Perhaps the most widely availed provision of the new mortgage servicing rules is 1024.41(g), which bars most forms of dual tracking. Under 1024.41(g), a servicer cannot proceed to foreclosure if a borrower has submitted a complete loss mitigation application 37 days or more before the scheduled sale date until the evaluation process has finished. In a handful of scenarios the provision does not apply, but for the most part the rule is simple: Any complete application submitted six weeks and a day prior to sale will usually postpone a foreclosure.

Although 1024.41(g) is a strict requirement for mortgage servicers, it does provide clarity for the defense of borrower lawsuits. For one, borrowers who submit untimely applications for a modification do not have a cognizable cause of action. That means a bare assertion of dual tracking should not survive a dispositive motion if the servicer can show that the completed application came in, for example, a few days before the scheduled sale.

In addition, 1024.41(g) does not appear to allow borrowers to unwind a foreclosure, but the mortgage servicing rules, which went into effect in January 2014, haven’t yet generated a lot of case law. But the text of 1024.41 seems clear enough.

Let’s look at the language: § 1024.41 states that borrowers “can enforce the provisions of this section pursuant to section 6(f) of RESPA,” or the Real Estate Settlement Procedures Act (12 U.S.C. 2605(f)). Critically, section 6(f) only allows recovery of monetary damages, including “actual damages to the borrower as a result of the failure” to comply, any additional damages “in the case of a pattern or practice of noncompliance” in an amount not to exceed $2,000, and the costs of the action. There is no provision in section 6(f) for injunctive relief.

At least one court looking at the issue noted that an alleged breach of 1024.41 cannot trigger a foreclosure rescission. In Servantes v. Caliber Home Loans, Inc., the plaintiffs alleged that that Defendant violated the Real Estate Settlement Procedures Act (RESPA) by prematurely abandoning the loss mitigation process in violation of 12 C.F.R. § 1024.39–41. The district court, however, dismissed the claim. The court noted that the principal relief sought by Plaintiffs—to stay or set aside the sheriff’s sale—“is unavailable to them under RESPA because 12 U.S.C. § 2605(f), authorizes monetary damages only.”

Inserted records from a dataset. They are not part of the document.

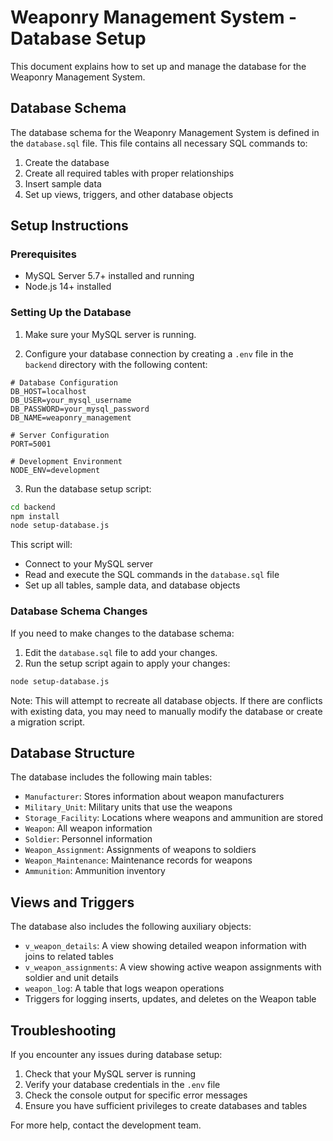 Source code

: # Weaponry Management System - Database Setup

This document explains how to set up and manage the database for the Weaponry Management System.

## Database Schema

The database schema for the Weaponry Management System is defined in the `database.sql` file. This file contains all necessary SQL commands to:

1. Create the database
2. Create all required tables with proper relationships
3. Insert sample data
4. Set up views, triggers, and other database objects

## Setup Instructions

### Prerequisites

- MySQL Server 5.7+ installed and running
- Node.js 14+ installed

### Setting Up the Database

1. Make sure your MySQL server is running.

2. Configure your database connection by creating a `.env` file in the `backend` directory with the following content:

```
# Database Configuration
DB_HOST=localhost
DB_USER=your_mysql_username
DB_PASSWORD=your_mysql_password
DB_NAME=weaponry_management

# Server Configuration
PORT=5001

# Development Environment
NODE_ENV=development
```

3. Run the database setup script:

```bash
cd backend
npm install
node setup-database.js
```

This script will:
- Connect to your MySQL server
- Read and execute the SQL commands in the `database.sql` file
- Set up all tables, sample data, and database objects

### Database Schema Changes

If you need to make changes to the database schema:

1. Edit the `database.sql` file to add your changes.
2. Run the setup script again to apply your changes:

```bash
node setup-database.js
```

Note: This will attempt to recreate all database objects. If there are conflicts with existing data, you may need to manually modify the database or create a migration script.

## Database Structure

The database includes the following main tables:

- `Manufacturer`: Stores information about weapon manufacturers
- `Military_Unit`: Military units that use the weapons
- `Storage_Facility`: Locations where weapons and ammunition are stored
- `Weapon`: All weapon information
- `Soldier`: Personnel information
- `Weapon_Assignment`: Assignments of weapons to soldiers
- `Weapon_Maintenance`: Maintenance records for weapons
- `Ammunition`: Ammunition inventory

## Views and Triggers

The database also includes the following auxiliary objects:

- `v_weapon_details`: A view showing detailed weapon information with joins to related tables
- `v_weapon_assignments`: A view showing active weapon assignments with soldier and unit details
- `weapon_log`: A table that logs weapon operations
- Triggers for logging inserts, updates, and deletes on the Weapon table

## Troubleshooting

If you encounter any issues during database setup:

1. Check that your MySQL server is running
2. Verify your database credentials in the `.env` file
3. Check the console output for specific error messages
4. Ensure you have sufficient privileges to create databases and tables

For more help, contact the development team.  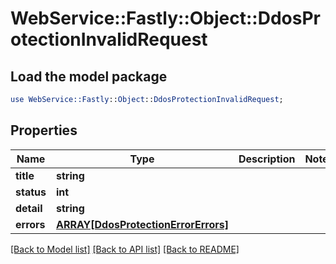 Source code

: # WebService::Fastly::Object::DdosProtectionInvalidRequest

## Load the model package
```perl
use WebService::Fastly::Object::DdosProtectionInvalidRequest;
```

## Properties
Name | Type | Description | Notes
------------ | ------------- | ------------- | -------------
**title** | **string** |  | 
**status** | **int** |  | 
**detail** | **string** |  | 
**errors** | [**ARRAY[DdosProtectionErrorErrors]**](DdosProtectionErrorErrors.md) |  | 

[[Back to Model list]](../README.md#documentation-for-models) [[Back to API list]](../README.md#documentation-for-api-endpoints) [[Back to README]](../README.md)


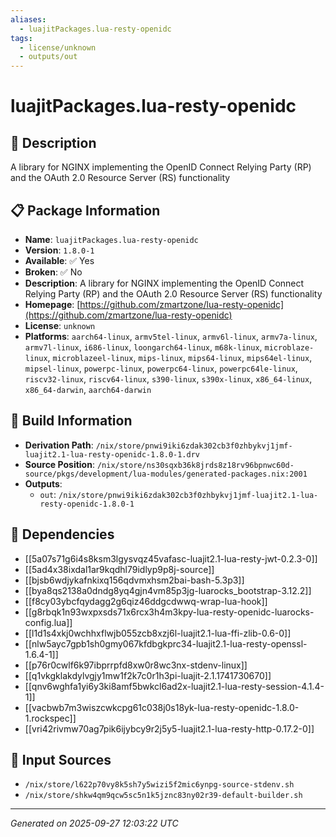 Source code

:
 ```yaml
---
aliases:
  - luajitPackages.lua-resty-openidc
tags:
  - license/unknown
  - outputs/out
---
```


# luajitPackages.lua-resty-openidc

## 📝 Description

A library for NGINX implementing the OpenID Connect Relying Party (RP) and the OAuth 2.0 Resource Server (RS) functionality

## 📋 Package Information

- **Name**: `luajitPackages.lua-resty-openidc`
- **Version**: `1.8.0-1`
- **Available**: ✅ Yes
- **Broken**: ✅ No
- **Description**: A library for NGINX implementing the OpenID Connect Relying Party (RP) and the OAuth 2.0 Resource Server (RS) functionality
- **Homepage**: [https://github.com/zmartzone/lua-resty-openidc](https://github.com/zmartzone/lua-resty-openidc)
- **License**: `unknown`
- **Platforms**: `aarch64-linux`, `armv5tel-linux`, `armv6l-linux`, `armv7a-linux`, `armv7l-linux`, `i686-linux`, `loongarch64-linux`, `m68k-linux`, `microblaze-linux`, `microblazeel-linux`, `mips-linux`, `mips64-linux`, `mips64el-linux`, `mipsel-linux`, `powerpc-linux`, `powerpc64-linux`, `powerpc64le-linux`, `riscv32-linux`, `riscv64-linux`, `s390-linux`, `s390x-linux`, `x86_64-linux`, `x86_64-darwin`, `aarch64-darwin`

## 🔧 Build Information

- **Derivation Path**: `/nix/store/pnwi9iki6zdak302cb3f0zhbykvj1jmf-luajit2.1-lua-resty-openidc-1.8.0-1.drv`
- **Source Position**: `/nix/store/ns30sqxb36k8jrds8z18rv96bpnwc60d-source/pkgs/development/lua-modules/generated-packages.nix:2001`
- **Outputs**:
  - `out`:  `/nix/store/pnwi9iki6zdak302cb3f0zhbykvj1jmf-luajit2.1-lua-resty-openidc-1.8.0-1`

## 🔗 Dependencies

- [[5a07s71g6i4s8ksm3lgysvqz45vafasc-luajit2.1-lua-resty-jwt-0.2.3-0]]
- [[5ad4x38ixdal1ar9kqdhl79idlyp9p8j-source]]
- [[bjsb6wdjykafnkixq156qdvmxhsm2bai-bash-5.3p3]]
- [[bya8qs2138a0dndg8yq4gjn4vm85p3jg-luarocks_bootstrap-3.12.2]]
- [[f8cy03ybcfqydagg2g6qiz46ddgcdwwq-wrap-lua-hook]]
- [[g8rbqk1n93wxpxsds71x6rcx3h4m3kpy-lua-resty-openidc-luarocks-config.lua]]
- [[l1d1s4xkj0wchhxflwjb055zcb8xzj6l-luajit2.1-lua-ffi-zlib-0.6-0]]
- [[nlw5ayc7gpb1sh0gmy067kfdbgkprc34-luajit2.1-lua-resty-openssl-1.6.4-1]]
- [[p76r0cwlf6k97ibprrpfd8xw0r8wc3nx-stdenv-linux]]
- [[q1vkgklakdylvgjy1mw1f2k7c0r1h3pi-luajit-2.1.1741730670]]
- [[qnv6wghfa1yi6y3ki8amf5bwkcl6ad2x-luajit2.1-lua-resty-session-4.1.4-1]]
- [[vacbwb7m3wiszcwkcpg61c038j0s18yk-lua-resty-openidc-1.8.0-1.rockspec]]
- [[vri42rivmw70ag7pik6ijybcy9r2j5y5-luajit2.1-lua-resty-http-0.17.2-0]]

## 📁 Input Sources

- `/nix/store/l622p70vy8k5sh7y5wizi5f2mic6ynpg-source-stdenv.sh`
- `/nix/store/shkw4qm9qcw5sc5n1k5jznc83ny02r39-default-builder.sh`

---
*Generated on 2025-09-27 12:03:22 UTC*
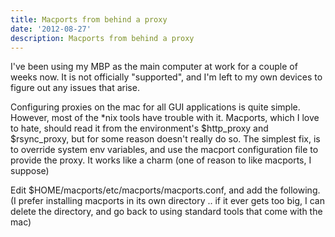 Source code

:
 ```yaml
---
title: Macports from behind a proxy
date: '2012-08-27'
description: Macports from behind a proxy
---
```


I've been using my MBP as the main computer at work for a couple of weeks now. It is not officially "supported", and I'm left to my own devices to figure out any issues that arise.

Configuring proxies on the mac for all GUI applications is quite simple. However, most of the \*nix tools have trouble with it. Macports, which I love to hate, should read it from the environment's $http\_proxy and $rsync\_proxy, but for some reason doesn't really do so. The simplest fix, is to override system env variables, and use the macport configuration file to provide the proxy. It works like a charm (one of reason to like macports, I suppose)

Edit $HOME/macports/etc/macports/macports.conf, and add the following.  
(I prefer installing macports in its own directory .. if it ever gets too big, I can delete the directory, and go back to using standard tools that come with the mac) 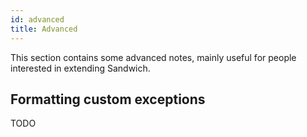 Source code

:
 ```yaml
---
id: advanced
title: Advanced
---
```


This section contains some advanced notes, mainly useful for people interested in extending Sandwich.

## Formatting custom exceptions

TODO
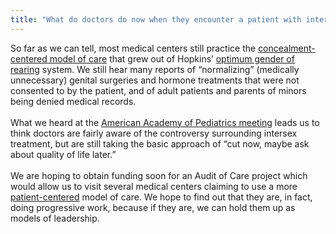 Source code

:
 ```yaml
---
title: "What do doctors do now when they encounter a patient with intersex?"
---
```


So far as we can tell, most medical centers still practice the [concealment-centered model of care][1] that grew out of Hopkins&#8217; [optimum gender of rearing][2] system. We still hear many reports of &#8220;normalizing&#8221; (medically unnecessary) genital surgeries and hormone treatments that were not consented to by the patient, and of adult patients and parents of minors being denied medical records.<br><br>What we heard at the [American Academy of Pediatrics meeting][3] leads us to think doctors are fairly aware of the controversy surrounding intersex treatment, but are still taking the basic approach of &#8220;cut now, maybe ask about quality of life later.&#8221;<br><br>We are hoping to obtain funding soon for an Audit of Care project which would allow us to visit several medical centers claiming to use a more [patient-centered][4] model of care. We hope to find out that they are, in fact, doing progressive work, because if they are, we can hold them up as models of leadership. <br>

 [1]: /compare
 [2]: /faq/concealment
 [3]: /articles/aap_urology_2004
 [4]: /faq/patient-centered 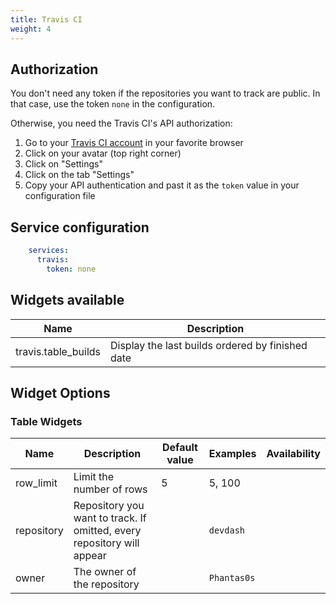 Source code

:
 ```yaml
---
title: Travis CI
weight: 4 
---
```


## Authorization

You don't need any token if the repositories you want to track are public. In that case, use the token `none` in the configuration.

Otherwise, you need the Travis CI's API authorization:

1. Go to your [Travis CI account](https://travis-ci.org/) in your favorite browser
2. Click on your avatar (top right corner)
3. Click on "Settings"
4. Click on the tab "Settings" 
5. Copy your API authentication and past it as the `token` value in your configuration file

## Service configuration

```yml
    services:
      travis:
        token: none
```

## Widgets available

| Name                     | Description                                      |
|--------------------------|--------------------------------------------------|
| travis.table_builds      | Display the last builds ordered by finished date |

## Widget Options

### Table Widgets

| Name       | Description                                                            | Default value | Examples    | Availability |
|------------|------------------------------------------------------------------------|---------------|-------------|--------------|
| row_limit  | Limit the number of rows                                               | 5             | 5, 100      |              |
| repository | Repository you want to track. If omitted, every repository will appear |               | `devdash`   |              |
| owner      | The owner of the repository                                            |               | `Phantas0s` |              |

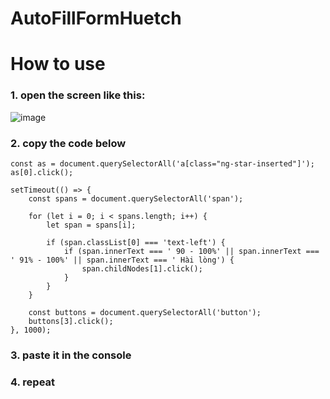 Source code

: # AutoFillFormHuetch
 
# How to use

### 1. open the screen like this:
![image](https://github.com/tanhkoi/AutoFillFormHuetch/assets/102349675/f96703ef-88be-4f3b-b18c-463ced998989)

### 2. copy the code below
```
const as = document.querySelectorAll('a[class="ng-star-inserted"]');
as[0].click();

setTimeout(() => {
	const spans = document.querySelectorAll('span');

	for (let i = 0; i < spans.length; i++) {
		let span = spans[i];

		if (span.classList[0] === 'text-left') {
			if (span.innerText === ' 90 - 100%' || span.innerText === ' 91% - 100%' || span.innerText === ' Hài lòng') {
				span.childNodes[1].click();
			}
		}
	}

	const buttons = document.querySelectorAll('button');
	buttons[3].click();
}, 1000);

```
### 3. paste it in the console
### 4. repeat
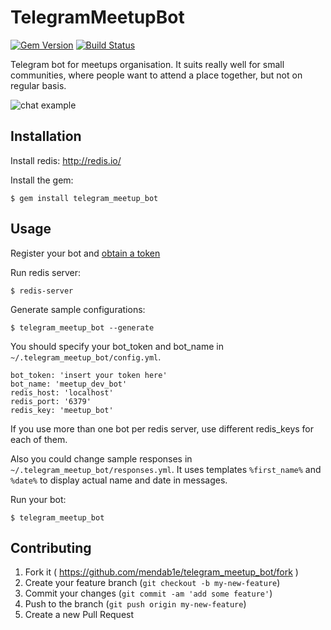 # TelegramMeetupBot

[![Gem Version](https://badge.fury.io/rb/telegram_meetup_bot.svg)](http://badge.fury.io/rb/telegram_meetup_bot) [![Build Status](https://travis-ci.org/mendab1e/telegram_meetup_bot.svg)](https://travis-ci.org/mendab1e/telegram_meetup_bot)

Telegram bot for meetups organisation. It suits really well for small communities, where people want to attend a place together, but not on regular basis.

![chat example](https://cloud.githubusercontent.com/assets/854386/9875843/23b37e8a-5bba-11e5-8c6f-c4777c8a1eff.png)

## Installation

Install redis: http://redis.io/

Install the gem:

    $ gem install telegram_meetup_bot

## Usage

Register your bot and [obtain a token](https://core.telegram.org/bots#botfather)

Run redis server:

    $ redis-server

Generate sample configurations:

    $ telegram_meetup_bot --generate

You should specify your bot_token and bot_name in ```~/.telegram_meetup_bot/config.yml```.
```
bot_token: 'insert your token here'
bot_name: 'meetup_dev_bot'
redis_host: 'localhost'
redis_port: '6379'
redis_key: 'meetup_bot'
```
If you use more than one bot per redis server, use different redis_keys for each of them.

Also you could change sample responses in ```~/.telegram_meetup_bot/responses.yml```. It uses templates ```%first_name%``` and ```%date%``` to display actual name and date in messages.

Run your bot:

    $ telegram_meetup_bot

## Contributing

1. Fork it ( https://github.com/mendab1e/telegram_meetup_bot/fork )
2. Create your feature branch (`git checkout -b my-new-feature`)
3. Commit your changes (`git commit -am 'add some feature'`)
4. Push to the branch (`git push origin my-new-feature`)
5. Create a new Pull Request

A few words of caution: A search on Westlaw indicates only 29 cases that specifically cite 1024.41(g). So the case law is still, obviously, inchoate. Adding to the caveats, a court could look at a violation of 1024.41, in conjunction with other factors, as grounds to rescind a sale. But a bare assertion that the servicer breached 1024.41(g) should only allow for a recovery of monetary damages—if any are alleged—and not the kind of injunctive relief necessary to unwind a foreclosure.